• _TASK INSTRUCTIONS_
Return, word for word, only the lines of the data below that lie between the line with "spectra contain only" and the line with "loop cannot operate", those two lines included.

• _Saved data entries_
Content starts
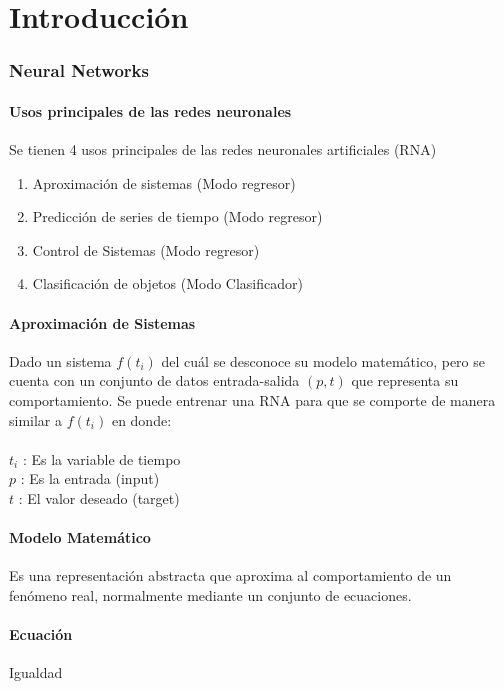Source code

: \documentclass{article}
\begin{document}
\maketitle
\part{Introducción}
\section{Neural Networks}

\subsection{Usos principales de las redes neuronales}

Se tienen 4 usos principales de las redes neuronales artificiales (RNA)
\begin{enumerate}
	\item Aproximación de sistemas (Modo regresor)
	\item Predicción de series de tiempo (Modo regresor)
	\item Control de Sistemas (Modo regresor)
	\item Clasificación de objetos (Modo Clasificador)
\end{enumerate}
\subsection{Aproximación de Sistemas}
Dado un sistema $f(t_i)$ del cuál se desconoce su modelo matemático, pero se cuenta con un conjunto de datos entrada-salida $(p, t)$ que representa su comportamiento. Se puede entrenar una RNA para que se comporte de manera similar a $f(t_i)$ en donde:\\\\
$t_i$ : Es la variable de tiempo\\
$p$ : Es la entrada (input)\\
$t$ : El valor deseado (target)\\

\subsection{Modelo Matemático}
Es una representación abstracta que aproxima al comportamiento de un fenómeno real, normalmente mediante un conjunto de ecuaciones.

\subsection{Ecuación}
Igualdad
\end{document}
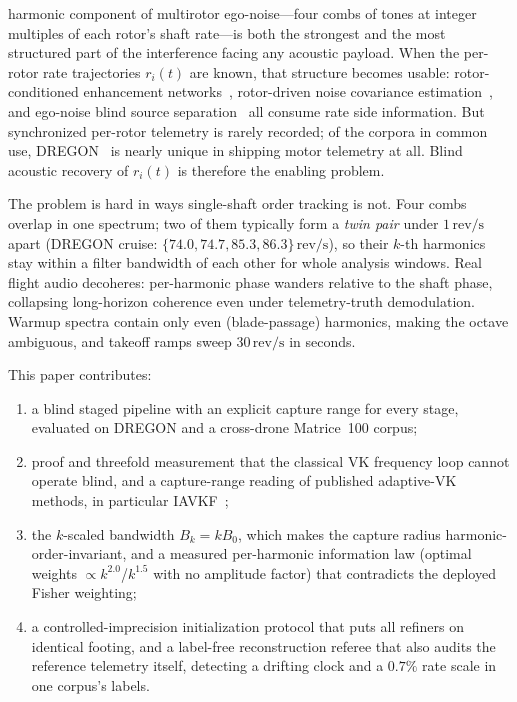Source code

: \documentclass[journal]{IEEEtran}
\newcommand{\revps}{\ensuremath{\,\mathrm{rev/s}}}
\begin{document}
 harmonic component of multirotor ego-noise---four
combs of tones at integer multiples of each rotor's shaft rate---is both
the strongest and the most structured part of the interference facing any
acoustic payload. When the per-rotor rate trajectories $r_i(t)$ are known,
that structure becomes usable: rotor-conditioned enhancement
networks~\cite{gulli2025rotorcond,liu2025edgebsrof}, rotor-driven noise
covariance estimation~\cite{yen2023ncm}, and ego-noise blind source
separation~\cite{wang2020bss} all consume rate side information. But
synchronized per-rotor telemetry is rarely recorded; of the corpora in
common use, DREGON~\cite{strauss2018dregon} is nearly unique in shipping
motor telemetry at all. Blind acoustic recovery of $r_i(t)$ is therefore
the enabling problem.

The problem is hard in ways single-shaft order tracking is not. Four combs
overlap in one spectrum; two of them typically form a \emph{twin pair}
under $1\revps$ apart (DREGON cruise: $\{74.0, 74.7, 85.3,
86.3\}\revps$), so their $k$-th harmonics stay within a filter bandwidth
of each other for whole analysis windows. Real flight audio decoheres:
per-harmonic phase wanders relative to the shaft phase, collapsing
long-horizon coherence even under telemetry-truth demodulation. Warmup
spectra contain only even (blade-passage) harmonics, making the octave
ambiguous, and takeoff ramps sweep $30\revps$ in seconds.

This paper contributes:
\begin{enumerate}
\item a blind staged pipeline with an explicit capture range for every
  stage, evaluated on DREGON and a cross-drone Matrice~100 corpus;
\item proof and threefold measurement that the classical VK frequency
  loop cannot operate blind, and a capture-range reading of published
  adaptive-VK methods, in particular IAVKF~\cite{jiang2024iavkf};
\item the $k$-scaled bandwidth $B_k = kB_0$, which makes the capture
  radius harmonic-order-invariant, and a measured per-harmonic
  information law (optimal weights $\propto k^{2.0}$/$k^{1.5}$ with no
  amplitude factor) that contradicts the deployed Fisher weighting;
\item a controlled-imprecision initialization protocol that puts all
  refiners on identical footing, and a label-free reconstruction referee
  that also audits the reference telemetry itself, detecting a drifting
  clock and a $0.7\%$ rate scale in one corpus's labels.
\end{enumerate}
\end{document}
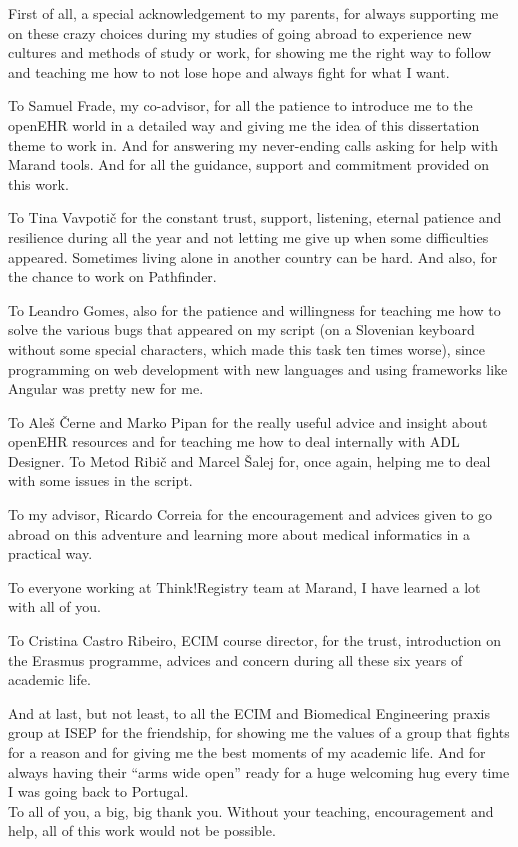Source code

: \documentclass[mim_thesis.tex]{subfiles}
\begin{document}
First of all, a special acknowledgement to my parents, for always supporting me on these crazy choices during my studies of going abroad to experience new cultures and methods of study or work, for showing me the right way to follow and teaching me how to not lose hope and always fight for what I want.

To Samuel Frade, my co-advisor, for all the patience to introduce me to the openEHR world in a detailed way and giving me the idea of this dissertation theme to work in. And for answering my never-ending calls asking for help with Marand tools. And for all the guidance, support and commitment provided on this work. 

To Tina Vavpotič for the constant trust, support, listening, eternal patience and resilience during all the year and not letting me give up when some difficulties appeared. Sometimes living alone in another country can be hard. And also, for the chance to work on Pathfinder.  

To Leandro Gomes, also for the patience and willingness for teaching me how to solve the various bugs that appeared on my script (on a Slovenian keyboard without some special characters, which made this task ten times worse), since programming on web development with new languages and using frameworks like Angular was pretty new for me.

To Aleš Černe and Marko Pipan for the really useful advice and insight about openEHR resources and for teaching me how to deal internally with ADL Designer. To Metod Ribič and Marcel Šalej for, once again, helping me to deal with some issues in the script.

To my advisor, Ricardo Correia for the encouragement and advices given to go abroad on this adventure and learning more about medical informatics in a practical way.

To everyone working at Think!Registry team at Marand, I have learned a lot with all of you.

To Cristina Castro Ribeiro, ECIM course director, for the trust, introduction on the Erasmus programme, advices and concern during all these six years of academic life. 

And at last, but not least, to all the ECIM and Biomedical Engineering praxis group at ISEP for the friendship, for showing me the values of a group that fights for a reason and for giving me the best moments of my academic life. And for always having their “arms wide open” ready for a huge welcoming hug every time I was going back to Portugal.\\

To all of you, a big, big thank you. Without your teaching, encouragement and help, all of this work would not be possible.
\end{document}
Content ends
• _OUTPUT OF THE TASK_
spectra contain only even (blade-passage) harmonics, making the octave
ambiguous, and takeoff ramps sweep $30\revps$ in seconds.

This paper contributes:
\begin{enumerate}
\item a blind staged pipeline with an explicit capture range for every
  stage, evaluated on DREGON and a cross-drone Matrice~100 corpus;
\item proof and threefold measurement that the classical VK frequency
  loop cannot operate blind, and a capture-range reading of published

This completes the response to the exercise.